I run the latest OPNsense 16.1.18-amd64.

The setup boils down to this:

- setup WAN with PPPoE for ipv4 and DHCPv6 voor ipv6
- setup DHCPv6 to use the ipv4 connectivity and request only a /48 prefix delegation
- setup the LAN to ipv4 static and ipv6 to track the WAN interface with prefix id 0.

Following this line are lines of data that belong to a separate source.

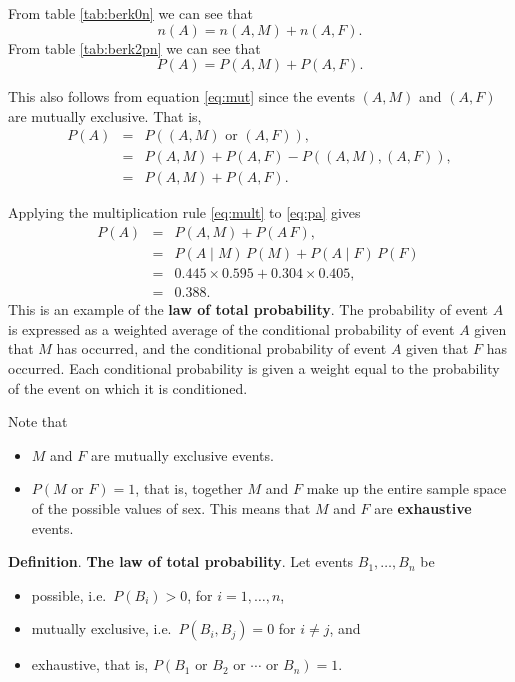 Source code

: \documentclass[
  british,
]{book}
\providecommand{\tightlist}{%
  \setlength{\itemsep}{0pt}\setlength{\parskip}{0pt}}
\begin{document}
From table \ref{tab:berk0n} we can see that
\[ n(A) = n(A , M) + n(A , F). \]
From table \ref{tab:berk2pn} we can see that
\begin{equation}
P(A) = P(A , M) + P(A , F). 
\label{eq:pa}
\end{equation}

This also follows from equation \eqref{eq:mut} since the events \((A , M)\) and \((A , F)\) are mutually exclusive. That is,
\begin{eqnarray}
 P(A) &=& P((A , M) \mbox{ or } (A , F) ), \\
 &=& P(A , M) + P(A , F) - P((A , M) , (A , F)), \\
 &=& P(A , M) + P(A , F). 
\end{eqnarray}

Applying the multiplication rule \eqref{eq:mult} to \eqref{eq:pa} gives
\begin{eqnarray}
P(A) &=& P(A , M) + P(A \, F), \\
     &=& P(A \mid M)\,P(M) + P(A \mid F)\,P(F)\ \\
     &=& 0.445 \times 0.595 + 0.304 \times 0.405, \\
     &=& 0.388.
\end{eqnarray}
This is an example of the \textbf{law of total probability}. The probability of event \(A\) is expressed as a weighted average of the conditional probability of event \(A\) given that \(M\) has occurred, and the conditional probability of event \(A\) given that \(F\) has occurred. Each conditional probability is given a weight equal to the probability of the event on which it is conditioned.

Note that

\begin{itemize}
\tightlist
\item
  \(M\) and \(F\) are mutually exclusive events.
\item
  \(P(M \mbox{ or } F) = 1\), that is, together \(M\) and \(F\) make up the entire sample space of the possible values of sex. This means that \(M\) and \(F\) are \textbf{exhaustive} events.
\end{itemize}

\textbf{Definition}. \textbf{The law of total probability}. Let events \(B_1,\ldots,B_n\) be

\begin{itemize}
\tightlist
\item
  possible, i.e.~\(P(B_i) > 0\), for \(i = 1, \ldots, n\),
\item
  mutually exclusive, i.e.~\(P(B_i , B_j)=0\) for \(i \neq j\), and
\item
  exhaustive, that is, \(P(B_1 \mbox{ or } B_2 \mbox{ or } \cdots \mbox{ or } B_n) = 1\).
\end{itemize}
\end{document}

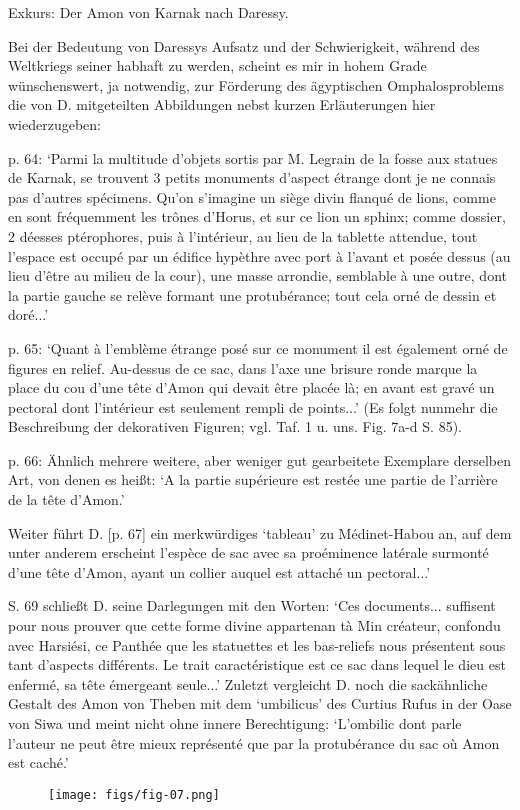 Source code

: \documentclass[a4paper, 11pt, oneside]{article}
\begin{document}
Exkurs: Der Amon von Karnak nach Daressy.

Bei der Bedeutung von Daressys Aufsatz und der Schwierigkeit, während des Weltkriegs seiner habhaft zu werden, scheint es mir in hohem Grade wünschenswert, ja notwendig, zur Förderung des ägyptischen Omphalosproblems die von D. mitgeteilten Abbildungen nebst kurzen Erläuterungen hier wiederzugeben:

p. 64: `Parmi la multitude d'objets sortis par M. Legrain de la fosse aux statues de Karnak, se trouvent 3 petits monuments d'aspect étrange dont je ne connais pas d'autres spécimens. Qu'on s'imagine un siège divin flanqué de lions, comme en sont fréquemment les trônes d'Horus, et sur ce lion un sphinx; comme dossier, 2 déesses ptérophores, puis à l'intérieur, au lieu de la tablette attendue, tout l'espace est occupé par un édifice hypèthre avec port à l'avant et posée dessus (au lieu d'être au milieu de la cour), une masse arrondie, semblable à une outre, dont la partie gauche se relève formant une protubérance; tout cela orné de dessin et doré...'

p. 65: `Quant à l'emblème étrange posé sur ce monument il est également orné de figures en relief. Au-dessus de ce sac, dans l'axe une brisure ronde marque la place du cou d'une tête d'Amon qui devait être placée là; en avant est gravé un pectoral dont l'intérieur est seulement rempli de points...' (Es folgt nunmehr die Beschreibung der dekorativen Figuren; vgl. Taf. 1 u. uns. Fig. 7a-d S. 85).

p. 66: Ähnlich mehrere weitere, aber weniger gut gearbeitete Exemplare derselben Art, von denen es heißt: `A la partie supérieure est restée une partie de l'arrière de la tête d'Amon.'

Weiter führt D. [p. 67] ein merkwürdiges `tableau' zu Médinet-Habou an, auf dem unter anderem erscheint l'espèce de sac avec sa proéminence latérale surmonté d'une tête d'Amon, ayant un collier auquel est attaché un pectoral...'

S. 69 schließt D. seine Darlegungen mit den Worten: `Ces documents... suffisent pour nous prouver que cette forme divine appartenan tà Min créateur, confondu avec Harsiési, ce Panthée que les statuettes et les bas-reliefs nous présentent sous tant d'aspects différents. Le trait caractéristique est ce sac dans lequel le dieu est enfermé, sa tête émergeant seule...' Zuletzt vergleicht D. noch die sackähnliche Gestalt des Amon von Theben mit dem `umbilicus' des Curtius Rufus in der Oase von Siwa und meint nicht ohne innere Berechtigung: `L'ombilic dont parle l'auteur ne peut être mieux représenté que par la protubérance du sac où Amon est caché.'
\clearpage
\vspace*{\fill}
\begin{figure}[H]
\centering
\texttt{[image: figs/fig-07.png]}
\caption{}
\end{figure}
\vspace*{\fill}
\clearpage
\end{document}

This results in a working ipv4 connection but a semi working ipv6 setup:

- I do get a ipv6 ip and gateway
- I can ping6 the ipv6 gateway, but nothing beyond that
- I don't get a ipv6 on the LAN nic

When I look in the log I noticed there seems to be a issue setting up the default route to the gateway:

opnsense: /usr/local/etc/rc.newwanipv6: rc.newwanipv6: on (IP address: fe80::20d:b9ff:fe41:e490) (interface: wan) (real interface: pppoe1).
opnsense: /usr/local/etc/rc.newwanipv6: ROUTING: setting IPv4 default route to 194.109.5.175
kernel: IPv6 address: "fe80:b::2a0:a50f:fc78:5530" is not on the network
opnsense: /usr/local/etc/rc.newwanipv6: The command '/sbin/route delete -inet6 'default' 'fe80::2a0:a50f:fc78:5530%pppoe1'' returned exit code '1', the output was 'route: writing to routing socket: No such process delete net default: gateway fe80::2a0:a50f:fc78:5530%pppoe1 fib 0: not in table'

When I look in the route table I notice:

    - an entry for my ipv4 gateway, but not for ipv6
    - an default route for my ipv4 gateway, but not for ipv6

I tried many things, but this is the best result I could get. What could be causing the default ipv6 route setup to fail? What can I try to remedy this?